Department of Psychiatry and Psychotherapy, Ludwig-Maximilian University, Munich, Germany.
Centre for Youth Mental Health, University of Melbourne, Melbourne, VIC, Australia.
Mol Psychiatry. 2023 May;28(5):2008-2017. doi: 10.1038/s41380-023-02069-0. Epub 2023 May 5.
Using machine learning, we recently decomposed the neuroanatomical heterogeneity of established schizophrenia to discover two volumetric subgroups-a 'lower brain volume' subgroup (SG1) and an 'higher striatal volume' subgroup (SG2) with otherwise normal brain structure. In this study, we investigated whether the MRI signatures of these subgroups were also already present at the time of the first-episode of psychosis (FEP) and whether they were related to clinical presentation and clinical remission over 1-, 3-, and 5-years. We included 572 FEP and 424 healthy controls (HC) from 4 sites (Sao Paulo, Santander, London, Melbourne) of the PHENOM consortium. Our prior MRI subgrouping models (671 participants; USA, Germany, and China) were applied to both FEP and HC. Participants were assigned into 1 of 4 categories: subgroup 1 (SG1), subgroup 2 (SG2), no subgroup membership ('None'), and mixed SG1 + SG2 subgroups ('Mixed'). Voxel-wise analyses characterized SG1 and SG2 subgroups. Supervised machine learning analyses characterized baseline and remission signatures related to SG1 and SG2 membership. The two dominant patterns of 'lower brain volume' in SG1 and 'higher striatal volume' (with otherwise normal neuromorphology) in SG2 were identified already at the first episode of psychosis. SG1 had a significantly higher proportion of FEP (32%) vs. HC (19%) than SG2 (FEP, 21%; HC, 23%). Clinical multivariate signatures separated the SG1 and SG2 subgroups (balanced accuracy = 64%; p < 0.0001), with SG2 showing higher education but also greater positive psychosis symptoms at first presentation, and an association with symptom remission at 1-year, 5-year, and when timepoints were combined. Neuromorphological subtypes of schizophrenia are already evident at illness onset, separated by distinct clinical presentations, and differentially associated with subsequent remission. These results suggest that the subgroups may be underlying risk phenotypes that could be targeted in future treatment trials and are critical to consider when interpreting neuroimaging literature.
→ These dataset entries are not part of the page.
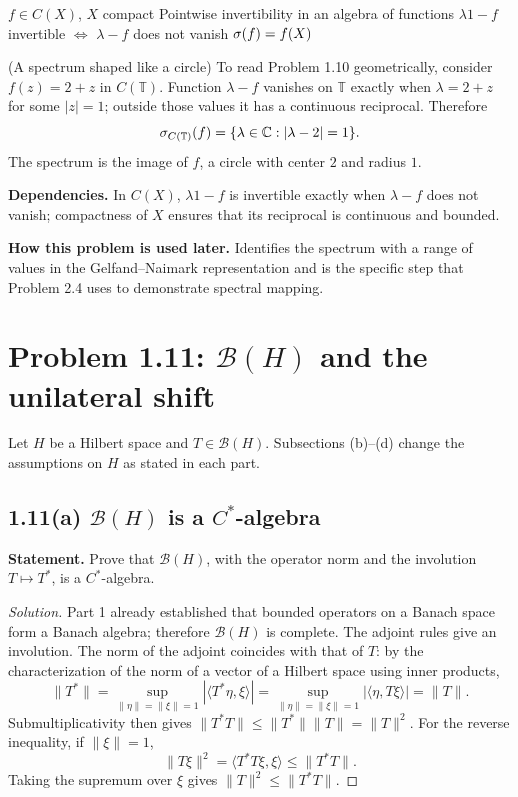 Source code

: \proofdiagram
{$f\in C(X)$, $X$ compact}
{Pointwise invertibility in an algebra of functions}
{$\lambda1-f$ invertible $\Longleftrightarrow$ $\lambda-f$ does not vanish}
{$\spec(f)=f(X)$}

\begin{cthejemplo}{(A spectrum shaped like a circle)}
To read Problem 1.10 geometrically, consider $f(z)=2+z$ in $C(\mathbb T)$.
Function $\lambda-f$ vanishes on $\mathbb T$ exactly when
$\lambda=2+z$ for some $|z|=1$; outside those values it has a continuous reciprocal.
Therefore
\[
 \spec_{C(\mathbb T)}(f)=\{\lambda\in\mathbb C:|\lambda-2|=1\}.
\]
The spectrum is the image of $f$, a circle with center $2$ and radius $1$.
\end{cthejemplo}

\noindent\textbf{Dependencies.} In $C(X)$, $\lambda1-f$ is invertible exactly when $\lambda-f$ does not vanish; compactness of $X$ ensures that its reciprocal is continuous and bounded.

\noindent\textbf{How this problem is used later.} Identifies the spectrum with a range of values in the Gelfand--Naimark representation and is the specific step that Problem 2.4 uses to demonstrate spectral mapping.

\pagebreak
\section{Problem 1.11: \texorpdfstring{$\mathcal B(H)$}{B(H)} and the unilateral shift}

Let $H$ be a Hilbert space and $T\in\mathcal B(H)$. Subsections (b)--(d) change the assumptions
on $H$ as stated in each part.

\subsection*{1.11(a) $\mathcal B(H)$ is a $C^*$-algebra}

\noindent\textbf{Statement.} Prove that $\mathcal B(H)$, with the operator norm and the involution $T\mapsto T^*$, is a $C^*$-algebra.

\begin{proof}[Solution]
Part 1 already established that bounded operators on a Banach space form a
Banach algebra; therefore $\mathcal B(H)$ is complete. The adjoint rules give an involution.
The norm of the adjoint coincides with that of $T$: by the characterization of the norm of a vector of
a Hilbert space using inner products,
\[
 \|T^*\|=\sup_{\|\eta\|=\|\xi\|=1}|\langle T^*\eta,\xi\rangle|
 =\sup_{\|\eta\|=\|\xi\|=1}|\langle\eta,T\xi\rangle|=\|T\|.
\]
Submultiplicativity then gives $\|T^*T\|\le\|T^*\|\|T\|=\|T\|^2$.
For the reverse inequality, if $\|\xi\|=1$,
\[
\|T\xi\|^2=\langle T^*T\xi,\xi\rangle\le\|T^*T\|.
\]
Taking the supremum over $\xi$ gives $\|T\|^2\le\|T^*T\|$.
\end{proof}

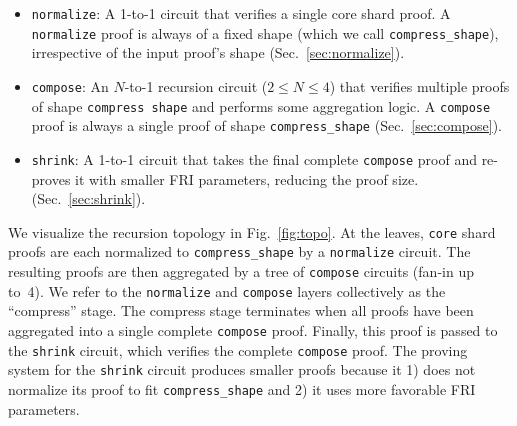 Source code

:\documentclass[11pt]{article}
\begin{document}
\begin{itemize}
\item \texttt{normalize}:
A 1-to-1 circuit that verifies a single core shard proof. A \texttt{normalize} proof
is always of a fixed shape (which we call \texttt{compress\_shape}), irrespective of
the input proof's shape (Sec.~\ref{sec:normalize}).
\item \texttt{compose}:
An $N$-to-1 recursion circuit ($2\leq N\leq 4$) that verifies multiple
proofs of shape \texttt{compress shape} and performs some aggregation logic.
A \texttt{compose} proof is always a single proof of shape \texttt{compress\_shape}
(Sec.~\ref{sec:compose}).
\item \texttt{shrink}:
A 1-to-1 circuit that takes the final complete \texttt{compose}
proof and re-proves it with smaller FRI parameters, reducing
the proof size.
(Sec.~\ref{sec:shrink}).
\end{itemize}

We visualize the recursion topology in Fig.~\ref{fig:topo}.
At the leaves, \texttt{core} shard proofs are each normalized to \texttt{compress\_shape} by a
\texttt{normalize} circuit.
The resulting proofs are then aggregated by a tree of \texttt{compose} circuits
(fan-in up to~4).
We refer to the \texttt{normalize} and \texttt{compose} layers
collectively as the ``compress'' stage.
The compress stage terminates when all proofs have been
aggregated into a single complete \texttt{compose} proof.
Finally, this proof is passed to the \texttt{shrink} circuit, which verifies
the complete \texttt{compose} proof.
The proving system for the \texttt{shrink} circuit produces smaller proofs
because it 1) does not normalize its proof to fit \texttt{compress\_shape} and 2) it uses
more favorable FRI parameters.
\end{document}
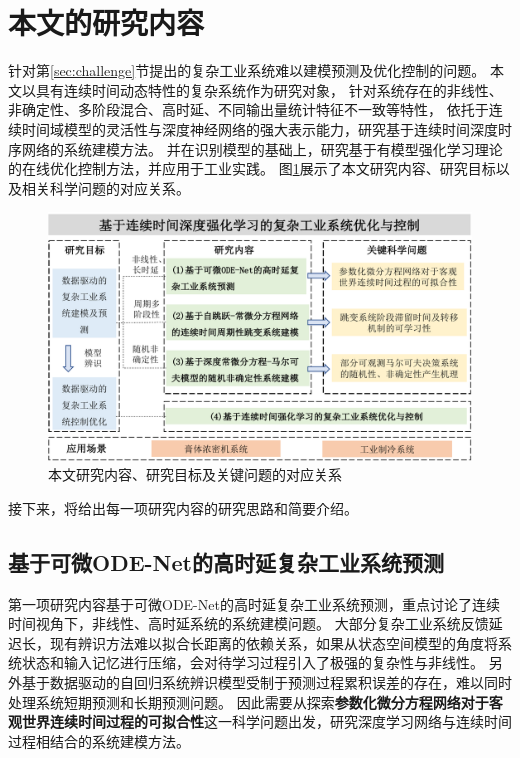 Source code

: \section{本文的研究内容}
针对第\ref{sec:challenge}节提出的复杂工业系统难以建模预测及优化控制的问题。
本文以具有连续时间动态特性的复杂系统作为研究对象，
针对系统存在的非线性、非确定性、多阶段混合、高时延、不同输出量统计特征不一致等特性，
依托于连续时间域模型的灵活性与深度神经网络的强大表示能力，研究基于连续时间深度时序网络的系统建模方法。
并在识别模型的基础上，研究基于有模型强化学习理论的在线优化控制方法，并应用于工业实践。
图\ref{fig:study_goal}展示了本文研究内容、研究目标以及相关科学问题的对应关系。
\begin{figure}[h]
    \includegraphics[width=\linewidth]{figures/chapter1/study_goal.pdf}
    \caption{本文研究内容、研究目标及关键问题的对应关系}
    \label{fig:study_goal}
\end{figure}
接下来，将给出每一项研究内容的研究思路和简要介绍。

\subsection{基于可微ODE-Net的高时延复杂工业系统预测}
第一项研究内容基于可微ODE-Net的高时延复杂工业系统预测，重点讨论了连续时间视角下，非线性、高时延系统的系统建模问题。
大部分复杂工业系统反馈延迟长，现有辨识方法难以拟合长距离的依赖关系，如果从状态空间模型的角度将系统状态和输入记忆进行压缩，会对待学习过程引入了极强的复杂性与非线性。
另外基于数据驱动的自回归系统辨识模型受制于预测过程累积误差的存在，难以同时处理系统短期预测和长期预测问题。
因此需要从探索\textbf{参数化微分方程网络对于客观世界连续时间过程的可拟合性}这一科学问题出发，研究深度学习网络与连续时间过程相结合的系统建模方法。

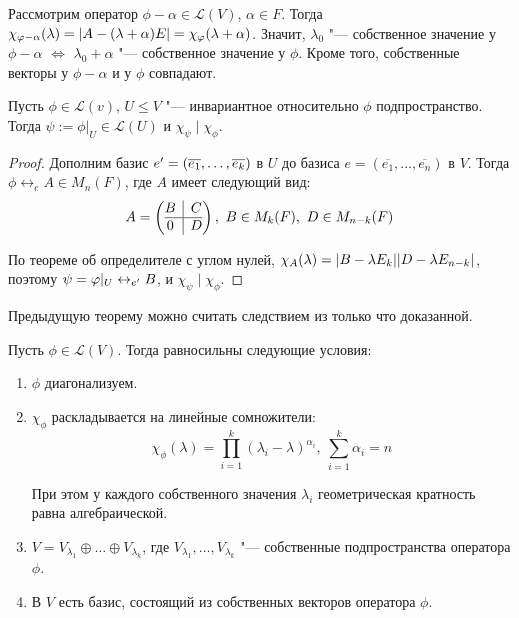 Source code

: \begin{note}
	Рассмотрим оператор $\phi - \alpha \in \mathcal{L}(V)$, $\alpha \in F$. Тогда $\chi_{\phi - \alpha}(\lambda) = |A - (\lambda + \alpha)E| \hm= \chi_{\phi}(\lambda + \alpha)$. Значит, $\lambda_0$ "--- собственное значение у $\phi - \alpha$ $\Leftrightarrow$ $\lambda_0 + \alpha$ "--- собственное значение у $\phi$. Кроме того, собственные векторы у $\phi - \alpha$ и у $\phi$ совпадают.
\end{note}

\begin{theorem}
	Пусть $\phi \in \mathcal{L}(v)$, $U \le V$ "--- инвариантное относительно $\phi$ подпространство. Тогда $\psi := \phi|_U \in \mathcal{L}(U)$ и $\chi_\psi\mid \chi_\phi$.
\end{theorem}

\begin{proof}
	Дополним базис $e' \hm{=} (\overline{e_1}, \dots, \overline{e_k})$ в $U$ до базиса $e = (\overline{e_1}, \dots, \overline{e_n})$ в $V$. Тогда $\phi \leftrightarrow_e A \in M_n(F)$, где $A$ имеет следующий вид:
	\[A = \left(\begin{array}{@{}c|c@{}}
		B & C\\
		\hline
		0 & D
	\end{array}\right),~B \in M_k(F),~D \in M_{n - k}(F)\]
	
	По теореме об определителе с углом нулей, $\chi_A(\lambda) \hm{=} |B - \lambda E_k||D \hm{-} \lambda E_{n - k}|$, поэтому $\psi \hm{=} \phi|_U \leftrightarrow_{e'} B$, и $\chi_\psi\mid \chi_\phi$.
\end{proof}

\begin{note}
	Предыдущую теорему можно считать следствием из только что доказанной.
\end{note}

\begin{theorem}
	Пусть $\phi \in \mathcal{L}(V)$. Тогда равносильны следующие условия:
	\begin{enumerate}
		\item $\phi$ диагонализуем.
		\item $\chi_\phi$ раскладывается на линейные сомножители:
		\[\chi_\phi(\lambda) = \prod_{i = 1}^k(\lambda_i - \lambda)^{\alpha_i},~\sum_{i = 1}^k\alpha_i = n\]
		
		При этом у каждого собственного значения $\lambda_i$ геометрическая кратность равна алгебраической.
		\item $V = V_{\lambda_1} \oplus \dots \oplus V_{\lambda_k}$, где $V_{\lambda_1}, \dots, V_{\lambda_k}$ "--- собственные подпространства оператора $\phi$.
		\item В $V$ есть базис, состоящий из собственных векторов оператора $\phi$.
	\end{enumerate}
\end{theorem}

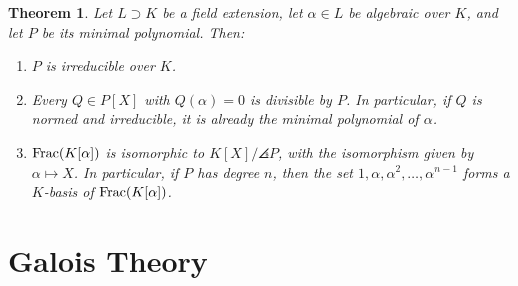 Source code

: \documentclass[10pt]{report}
\newtheorem{theorem}[lemma]{Theorem}
\theoremstyle{definition}
\begin{document}
	\begin{theorem}
		Let $L \supset K$ be a field extension, let $\alpha \in L$ be algebraic over $K$, and let $P$ be its minimal polynomial. Then:
		\begin{enumerate}
			\item $P$ is irreducible over $K$.
			\item Every $Q \in P[X]$ with $Q(\alpha) = 0$ is divisible by $P$. In particular, if $Q$ is normed and irreducible, it is already the minimal polynomial of $\alpha$.
			\item $\textnormal{Frac}(K[\alpha])$ is isomorphic to $K[X]/\angles{P}$, with the isomorphism given by $\alpha \mapsto X$. In particular, if $P$ has degree $n$, then the set $1, \alpha, \alpha^2, \hdots, \alpha^{n-1}$ forms a $K$-basis of $\textnormal{Frac}(K[\alpha])$.
		\end{enumerate}
	\end{theorem}
	\chapter{Galois Theory}
\end{document}
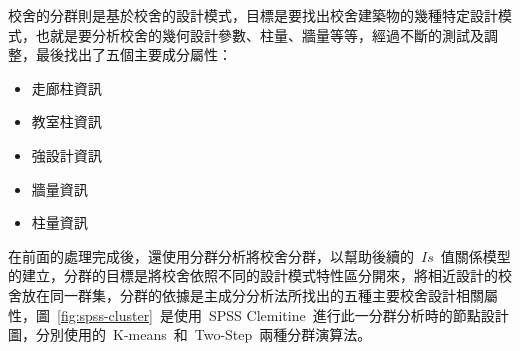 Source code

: 
校舍的分群則是基於校舍的設計模式，目標是要找出校舍建築物的幾種特定設計模式，也就是要分析校舍的幾何設計參數、柱量、牆量等等，經過不斷的測試及調整，最後找出了五個主要成分屬性：

\begin{itemize}
\item 走廊柱資訊
\item 教室柱資訊
\item 強設計資訊
\item 牆量資訊
\item 柱量資訊
\end{itemize}


在前面的處理完成後，還使用分群分析將校舍分群，以幫助後續的~$Is$~值關係模型的建立，分群的目標是將校舍依照不同的設計模式特性區分開來，將相近設計的校舍放在同一群集，分群的依據是主成分分析法所找出的五種主要校舍設計相關屬性，圖~\ref{fig:spss-cluster}~是使用~SPSS Clemitine~進行此一分群分析時的節點設計圖，分別使用的~K-means~和~Two-Step~兩種分群演算法。


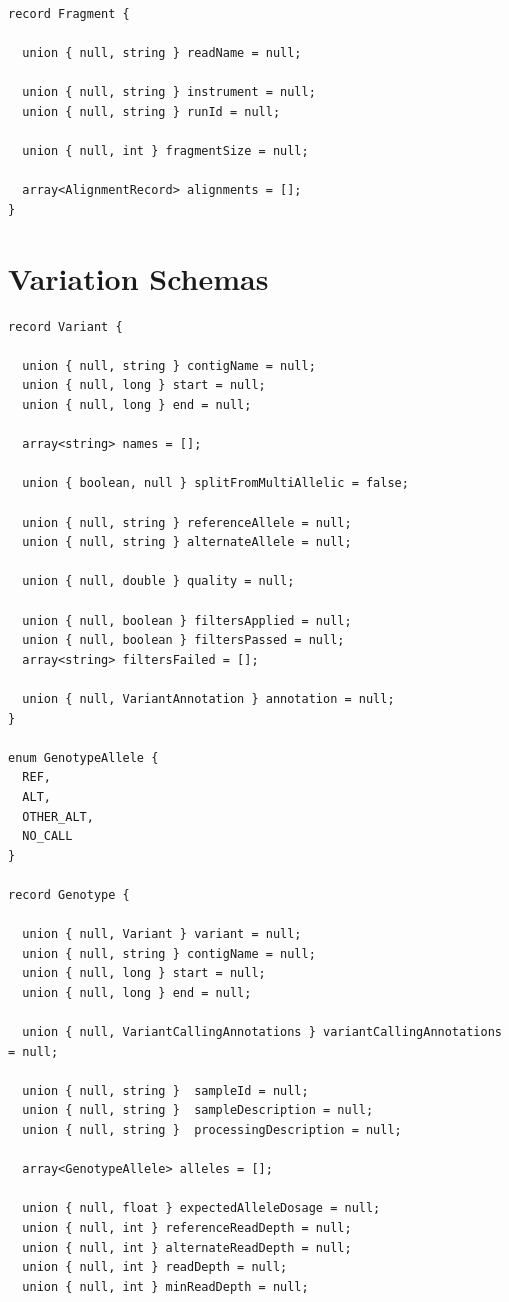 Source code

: \documentclass[phd]{ucbthesis}
\begin{document}
\begin{lstlisting}[caption={ADAM} fragment schema]
record Fragment {

  union { null, string } readName = null;

  union { null, string } instrument = null;
  union { null, string } runId = null;

  union { null, int } fragmentSize = null;

  array<AlignmentRecord> alignments = [];
}
\end{lstlisting}

\section{Variation Schemas}
\label{sec:variation-schemas}

\begin{lstlisting}[caption={ADAM} core variant and genotype schemas]
record Variant {

  union { null, string } contigName = null;
  union { null, long } start = null;
  union { null, long } end = null;

  array<string> names = [];

  union { boolean, null } splitFromMultiAllelic = false;

  union { null, string } referenceAllele = null;
  union { null, string } alternateAllele = null;

  union { null, double } quality = null;

  union { null, boolean } filtersApplied = null;
  union { null, boolean } filtersPassed = null;
  array<string> filtersFailed = [];

  union { null, VariantAnnotation } annotation = null;
}

enum GenotypeAllele {
  REF,
  ALT,
  OTHER_ALT,
  NO_CALL
}

record Genotype {

  union { null, Variant } variant = null;
  union { null, string } contigName = null;
  union { null, long } start = null;
  union { null, long } end = null;

  union { null, VariantCallingAnnotations } variantCallingAnnotations = null;

  union { null, string }  sampleId = null;
  union { null, string }  sampleDescription = null;
  union { null, string }  processingDescription = null;

  array<GenotypeAllele> alleles = [];

  union { null, float } expectedAlleleDosage = null;
  union { null, int } referenceReadDepth = null;
  union { null, int } alternateReadDepth = null;
  union { null, int } readDepth = null;
  union { null, int } minReadDepth = null;


\end{lstlisting}
\end{document}
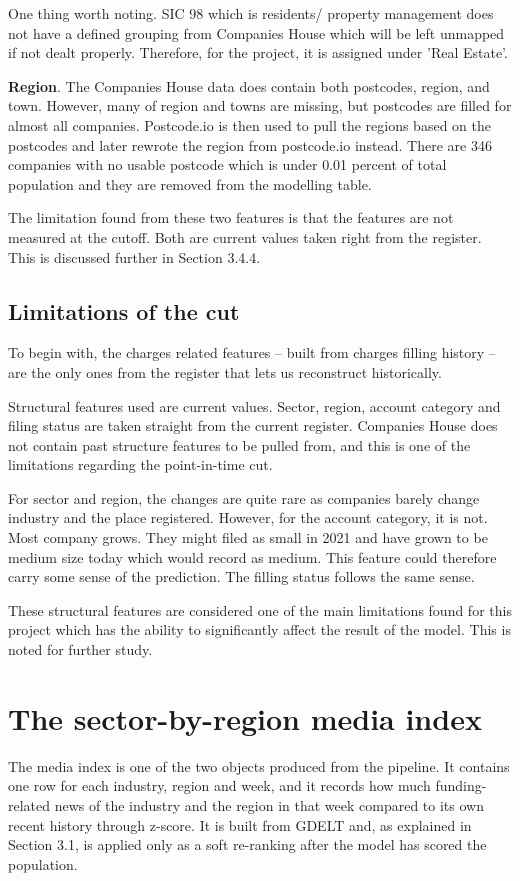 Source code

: \documentclass[ %
                    author={Natchalin Iwsakul \\[0.4em] Inkaphol Siriwongwattana \\[0.4em] Tanaphan Kummaraphat \\[0.6em] Patorn Srisupap},,
                supervisor={Fernando Moreno-Pino},
                    degree={MSc},
                     title={Propensity Modelling for SME Commercial Lending Using Open Public Data
},
                  subtitle={Companies House and GDELT as predictors of first-time borrowing},
                      type={},
                      year={2026}]{dissertation}
\begin{document}
  One thing worth noting. SIC 98 which is residents/ property management does not have a defined grouping from Companies House which will be left unmapped if not dealt properly. Therefore, for the project, it is assigned under 'Real Estate'.

  \textbf{Region}. The Companies House data does contain both postcodes, region, and town. However, many of region and towns are missing, but postcodes are filled for almost all companies. Postcode.io is then used to pull the regions based on the postcodes and later rewrote the region from postcode.io instead. There are 346 companies with no usable postcode which is under 0.01 percent of total population and they are removed from the modelling table.

  The limitation found from these two features is that the features are not measured at the cutoff. Both are current values taken right from the register. This is discussed further in Section 3.4.4.
  
  \subsection{Limitations of the cut}
  To begin with, the charges related features -- built from charges filling history -- are the only ones from the register that lets us reconstruct historically. 

  Structural features used are current values. Sector, region, account category and filing status are taken straight from the current register. Companies House does not contain past structure features to be pulled from, and this is one of the limitations regarding the point-in-time cut.

  For sector and region, the changes are quite rare as companies barely change industry and the place registered. However, for the account category, it is not. Most company grows. They might filed as small in 2021 and have grown to be medium size today which would record as medium. This feature could therefore carry some sense of the prediction. The filling status follows the same sense.

  These structural features are considered one of the main limitations found for this project which has the ability to significantly affect the result of the model. This is noted for further study.

\section{The sector-by-region media index}     \label{sec:mediaindex}
    The media index is one of the two objects produced from the pipeline. It contains one row for each industry, region and week, and it records how much funding-related news of the industry and the region in that week compared to its own recent history through z-score. It is built from GDELT and, as explained in Section 3.1, is applied only as a soft re-ranking after the model has scored the population.
\end{document}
使用机器学习,我们最近将已建立的精神分裂症的神经解剖学异质性分解为两个体积亚组 - “脑体积较低”亚组(SG1)和“纹状体体积较高”亚组(SG2),而大脑结构正常。在这项研究中,我们调查了这些亚组的 MRI 特征是否在精神病首次发作(FEP)时已经存在,以及它们是否与 1、3 和 5 年内的临床表现和临床缓解相关。我们纳入了来自 PHENOM 联合会的 4 个地点(圣保罗、桑坦德、伦敦、墨尔本)的 572 名 FEP 和 424 名健康对照者(HC)。我们之前的 MRI 亚组模型(671 名参与者;美国、德国和中国)应用于 FEP 和 HC。参与者被分配到以下 4 个类别之一:亚组 1(SG1)、亚组 2(SG2)、无亚组归属(“无”)和混合 SG1+SG2 亚组(“混合”)。体素分析特征描述了 SG1 和 SG2 亚组。监督机器学习分析特征描述了与 SG1 和 SG2 成员资格相关的基线和缓解特征。在精神病首次发作时,已经确定了 SG1 的“脑体积较低”和 SG2 的“纹状体体积较高”(具有正常的神经形态)这两种主要模式。SG1 的 FEP 比例明显高于 HC(32%比 19%),而 SG2 的 FEP 比例为 21%,HC 为 23%。临床多元特征分离了 SG1 和 SG2 亚组(平衡准确率=64%;p<0.0001),SG2 的教育程度较高,但首次出现阳性精神病症状也较高,与 1 年、5 年和合并时的症状缓解相关。精神分裂症的神经形态亚型在疾病发作时已经明显,由不同的临床表现分开,并与随后的缓解程度不同相关。这些结果表明,这些亚组可能是潜在的风险表型,可以在未来的治疗试验中作为目标,在解释神经影像学文献时也至关重要。